**Instructions to follow:**
Output the records in full, exactly as given.

Saved data entries:
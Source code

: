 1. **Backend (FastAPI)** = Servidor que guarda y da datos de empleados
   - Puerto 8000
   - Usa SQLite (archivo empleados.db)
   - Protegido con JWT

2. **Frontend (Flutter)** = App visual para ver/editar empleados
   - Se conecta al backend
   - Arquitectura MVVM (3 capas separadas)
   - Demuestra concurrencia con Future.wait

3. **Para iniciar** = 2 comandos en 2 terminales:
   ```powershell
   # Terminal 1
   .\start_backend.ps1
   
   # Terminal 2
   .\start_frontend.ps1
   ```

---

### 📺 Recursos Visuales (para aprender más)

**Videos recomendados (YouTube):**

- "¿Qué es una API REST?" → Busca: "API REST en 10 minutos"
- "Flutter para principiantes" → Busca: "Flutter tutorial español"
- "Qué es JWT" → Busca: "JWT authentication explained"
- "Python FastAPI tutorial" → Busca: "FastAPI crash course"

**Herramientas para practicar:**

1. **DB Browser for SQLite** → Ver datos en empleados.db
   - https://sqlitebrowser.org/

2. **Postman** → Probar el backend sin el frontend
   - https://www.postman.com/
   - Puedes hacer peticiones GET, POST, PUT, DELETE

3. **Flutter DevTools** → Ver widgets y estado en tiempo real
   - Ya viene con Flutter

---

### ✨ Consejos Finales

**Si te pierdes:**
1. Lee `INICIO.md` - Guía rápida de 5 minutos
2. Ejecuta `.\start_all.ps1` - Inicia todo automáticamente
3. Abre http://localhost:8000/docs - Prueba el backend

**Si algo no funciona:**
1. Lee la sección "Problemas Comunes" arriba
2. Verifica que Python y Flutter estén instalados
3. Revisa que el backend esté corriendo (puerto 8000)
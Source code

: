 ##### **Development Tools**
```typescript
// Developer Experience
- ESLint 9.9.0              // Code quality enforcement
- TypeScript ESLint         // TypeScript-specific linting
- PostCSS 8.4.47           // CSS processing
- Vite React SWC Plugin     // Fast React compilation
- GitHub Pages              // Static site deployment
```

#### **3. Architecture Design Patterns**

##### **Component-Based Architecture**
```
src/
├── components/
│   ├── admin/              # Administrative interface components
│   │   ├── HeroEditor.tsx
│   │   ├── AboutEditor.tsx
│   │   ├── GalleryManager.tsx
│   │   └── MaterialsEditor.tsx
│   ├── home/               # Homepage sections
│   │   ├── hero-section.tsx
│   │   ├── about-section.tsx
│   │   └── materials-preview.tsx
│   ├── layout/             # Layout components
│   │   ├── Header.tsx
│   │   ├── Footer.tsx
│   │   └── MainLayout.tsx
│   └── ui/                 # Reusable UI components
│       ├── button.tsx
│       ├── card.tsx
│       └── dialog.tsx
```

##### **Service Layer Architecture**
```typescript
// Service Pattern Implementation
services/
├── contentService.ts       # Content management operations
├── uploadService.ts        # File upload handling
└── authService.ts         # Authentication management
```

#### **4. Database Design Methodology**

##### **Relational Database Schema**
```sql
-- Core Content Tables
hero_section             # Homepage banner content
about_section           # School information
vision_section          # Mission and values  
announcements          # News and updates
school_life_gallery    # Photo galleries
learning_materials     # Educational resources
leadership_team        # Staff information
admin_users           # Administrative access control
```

**Task output:**
Source code

: 1. **Backend (FastAPI)** = Servidor que guarda y da datos de empleados
   - Puerto 8000
   - Usa SQLite (archivo empleados.db)
   - Protegido con JWT

2. **Frontend (Flutter)** = App visual para ver/editar empleados
   - Se conecta al backend
   - Arquitectura MVVM (3 capas separadas)
   - Demuestra concurrencia con Future.wait

3. **Para iniciar** = 2 comandos en 2 terminales:
   ```powershell
   # Terminal 1
   .\start_backend.ps1
   
   # Terminal 2
   .\start_frontend.ps1
   ```

---

### 📺 Recursos Visuales (para aprender más)

**Videos recomendados (YouTube):**

- "¿Qué es una API REST?" → Busca: "API REST en 10 minutos"
- "Flutter para principiantes" → Busca: "Flutter tutorial español"
- "Qué es JWT" → Busca: "JWT authentication explained"
- "Python FastAPI tutorial" → Busca: "FastAPI crash course"

**Herramientas para practicar:**

1. **DB Browser for SQLite** → Ver datos en empleados.db
   - https://sqlitebrowser.org/

2. **Postman** → Probar el backend sin el frontend
   - https://www.postman.com/
   - Puedes hacer peticiones GET, POST, PUT, DELETE

3. **Flutter DevTools** → Ver widgets y estado en tiempo real
   - Ya viene con Flutter

---

### ✨ Consejos Finales

**Si te pierdes:**
1. Lee `INICIO.md` - Guía rápida de 5 minutos
2. Ejecuta `.\start_all.ps1` - Inicia todo automáticamente
3. Abre http://localhost:8000/docs - Prueba el backend

**Si algo no funciona:**
1. Lee la sección "Problemas Comunes" arriba
2. Verifica que Python y Flutter estén instalados
3. Revisa que el backend esté corriendo (puerto 8000)
Source code

: ##### **Development Tools**
```typescript
// Developer Experience
- ESLint 9.9.0              // Code quality enforcement
- TypeScript ESLint         // TypeScript-specific linting
- PostCSS 8.4.47           // CSS processing
- Vite React SWC Plugin     // Fast React compilation
- GitHub Pages              // Static site deployment
```

#### **3. Architecture Design Patterns**

##### **Component-Based Architecture**
```
src/
├── components/
│   ├── admin/              # Administrative interface components
│   │   ├── HeroEditor.tsx
│   │   ├── AboutEditor.tsx
│   │   ├── GalleryManager.tsx
│   │   └── MaterialsEditor.tsx
│   ├── home/               # Homepage sections
│   │   ├── hero-section.tsx
│   │   ├── about-section.tsx
│   │   └── materials-preview.tsx
│   ├── layout/             # Layout components
│   │   ├── Header.tsx
│   │   ├── Footer.tsx
│   │   └── MainLayout.tsx
│   └── ui/                 # Reusable UI components
│       ├── button.tsx
│       ├── card.tsx
│       └── dialog.tsx
```

##### **Service Layer Architecture**
```typescript
// Service Pattern Implementation
services/
├── contentService.ts       # Content management operations
├── uploadService.ts        # File upload handling
└── authService.ts         # Authentication management
```

#### **4. Database Design Methodology**

##### **Relational Database Schema**
```sql
-- Core Content Tables
hero_section             # Homepage banner content
about_section           # School information
vision_section          # Mission and values  
announcements          # News and updates
school_life_gallery    # Photo galleries
learning_materials     # Educational resources
leadership_team        # Staff information
admin_users           # Administrative access control
```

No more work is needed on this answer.